→ TASK TO COMPLETE
Retrieve every line from the records in which the word "cite" occurs.

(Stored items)
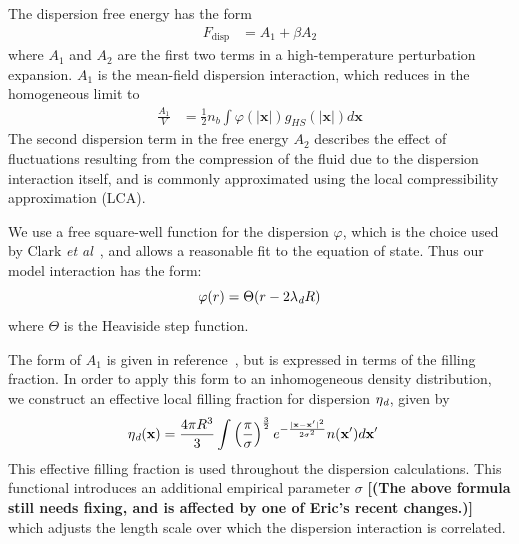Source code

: \documentclass[letterpaper,twocolumn,amsmath,amssymb,prb]{revtex4-1}
\newcommand{\red}[1]{{\bf \color{red} #1}}
\newcommand{\xx}{\textbf{x}}
\newcommand{\fixme}[1]{\red{[#1]}}
\begin{document}
The dispersion free energy has the form~\cite{gil-villegas-1997-SAFT-VR}
\begin{align}
  F_\text{disp} &= A_1 + \beta A_2
\end{align}
where $A_1$ and $A_2$ are the first two terms in a high-temperature
perturbation expansion.  $A_1$ is the mean-field dispersion
interaction, which reduces in the homogeneous limit to
\begin{align}\label{eq:A1-simple}
  \frac{A_1}{V} &= \frac12 n_b \int \varphi(\left|\xx\right|)
  g_{HS}(\left|\xx\right|) d\xx
\end{align}
The second dispersion term in the free energy $A_2$ describes the
effect of fluctuations resulting from the compression of the fluid due
to the dispersion interaction itself, and is commonly approximated
using the local compressibility approximation (LCA).

We use a free square-well function for the dispersion $\varphi$, which
is the choice used by Clark \emph{et al}~\cite{clark2006developing},
and allows a reasonable fit to the equation of state.  Thus our model
interaction has the form:
\begin{equation}
  \varphi(r) = \Theta(r-2 \lambda_\textit{d} R)
\end{equation}
where $\Theta$ is the Heaviside step function.

The form of $A_1$ is given in
reference~\cite{gil-villegas-1997-SAFT-VR}, but is expressed in terms
of the filling fraction.  In order to apply this form to an
inhomogeneous density distribution, we construct an effective local
filling fraction for dispersion $\eta_\textit{d}$, given by
\begin{align}
  \etadisp(\xx) &= \frac{4\pi R^3}{3}
  \int \left(\frac{\pi}{\sigma}\right)^{\frac32}
  e^{-\frac{|\xx-\xx'|^2}{2\sigma^2}} n(\xx') d\xx'
\end{align}
This effective filling fraction is used throughout the dispersion
calculations.  This functional introduces an additional empirical
parameter $\sigma$ \fixme{(The above formula still needs fixing, and
  is affected by one of Eric's recent changes.)}
which adjusts the length scale over which the dispersion interaction
is correlated.
\end{document}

→ WORKED SOLUTION
The dispersion free energy has the form~\cite{gil-villegas-1997-SAFT-VR}
is the choice used by Clark \emph{et al}~\cite{clark2006developing},
reference~\cite{gil-villegas-1997-SAFT-VR}, but is expressed in terms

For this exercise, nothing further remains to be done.